● WHAT IS BEING ASKED:
The required result is the exact run of lines beginning at the one containing "与 Sbd 一样，Dbd" and ending at the last line of the entries.

····················

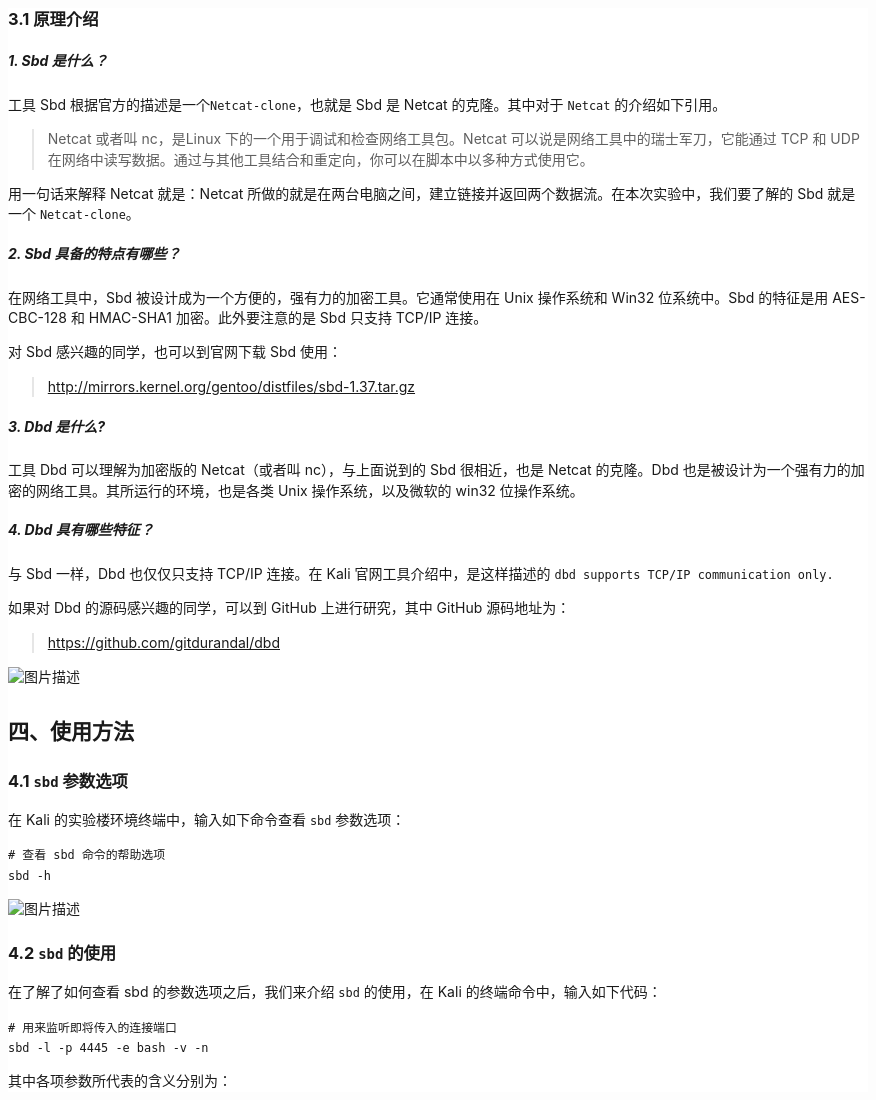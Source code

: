 ### 3.1 原理介绍

##### 1. Sbd 是什么？

工具 Sbd 根据官方的描述是一个`Netcat-clone`，也就是 Sbd 是 Netcat 的克隆。其中对于 `Netcat` 的介绍如下引用。

> Netcat 或者叫 nc，是Linux 下的一个用于调试和检查网络工具包。Netcat 可以说是网络工具中的瑞士军刀，它能通过 TCP 和 UDP 在网络中读写数据。通过与其他工具结合和重定向，你可以在脚本中以多种方式使用它。

用一句话来解释 Netcat 就是：Netcat 所做的就是在两台电脑之间，建立链接并返回两个数据流。在本次实验中，我们要了解的 Sbd 就是一个 `Netcat-clone`。

##### 2. Sbd 具备的特点有哪些？

在网络工具中，Sbd 被设计成为一个方便的，强有力的加密工具。它通常使用在 Unix 操作系统和 Win32 位系统中。Sbd 的特征是用 AES-CBC-128 和 HMAC-SHA1 加密。此外要注意的是 Sbd 只支持 TCP/IP 连接。

对 Sbd 感兴趣的同学，也可以到官网下载 Sbd 使用：

> http://mirrors.kernel.org/gentoo/distfiles/sbd-1.37.tar.gz

##### 3. Dbd 是什么?

工具 Dbd 可以理解为加密版的 Netcat（或者叫 nc），与上面说到的 Sbd 很相近，也是 Netcat 的克隆。Dbd 也是被设计为一个强有力的加密的网络工具。其所运行的环境，也是各类 Unix 操作系统，以及微软的 win32 位操作系统。

##### 4. Dbd 具有哪些特征？

与 Sbd 一样，Dbd 也仅仅只支持 TCP/IP 连接。在 Kali 官网工具介绍中，是这样描述的 `dbd supports TCP/IP communication only.`

如果对 Dbd 的源码感兴趣的同学，可以到 GitHub 上进行研究，其中 GitHub 源码地址为：

> https://github.com/gitdurandal/dbd


![图片描述](https://dn-simplecloud.shiyanlou.com/uid/212008/1481192591459.png-wm)


## 四、使用方法

### 4.1 `sbd` 参数选项

在 Kali 的实验楼环境终端中，输入如下命令查看 `sbd` 参数选项：

```
# 查看 sbd 命令的帮助选项
sbd -h
```
![图片描述](https://dn-simplecloud.shiyanlou.com/uid/212008/1481090277973.png-wm)


### 4.2 `sbd` 的使用

在了解了如何查看 sbd 的参数选项之后，我们来介绍 `sbd` 的使用，在 Kali 的终端命令中，输入如下代码：

```
# 用来监听即将传入的连接端口
sbd -l -p 4445 -e bash -v -n
```
其中各项参数所代表的含义分别为：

····················

● FINAL ANSWER:
与 Sbd 一样，Dbd 也仅仅只支持 TCP/IP 连接。在 Kali 官网工具介绍中，是这样描述的 `dbd supports TCP/IP communication only.`

如果对 Dbd 的源码感兴趣的同学，可以到 GitHub 上进行研究，其中 GitHub 源码地址为：

> https://github.com/gitdurandal/dbd


![图片描述](https://dn-simplecloud.shiyanlou.com/uid/212008/1481192591459.png-wm)


## 四、使用方法

### 4.1 `sbd` 参数选项

在 Kali 的实验楼环境终端中，输入如下命令查看 `sbd` 参数选项：

```
# 查看 sbd 命令的帮助选项
sbd -h
```
![图片描述](https://dn-simplecloud.shiyanlou.com/uid/212008/1481090277973.png-wm)


### 4.2 `sbd` 的使用

在了解了如何查看 sbd 的参数选项之后，我们来介绍 `sbd` 的使用，在 Kali 的终端命令中，输入如下代码：

```
# 用来监听即将传入的连接端口
sbd -l -p 4445 -e bash -v -n
```
其中各项参数所代表的含义分别为：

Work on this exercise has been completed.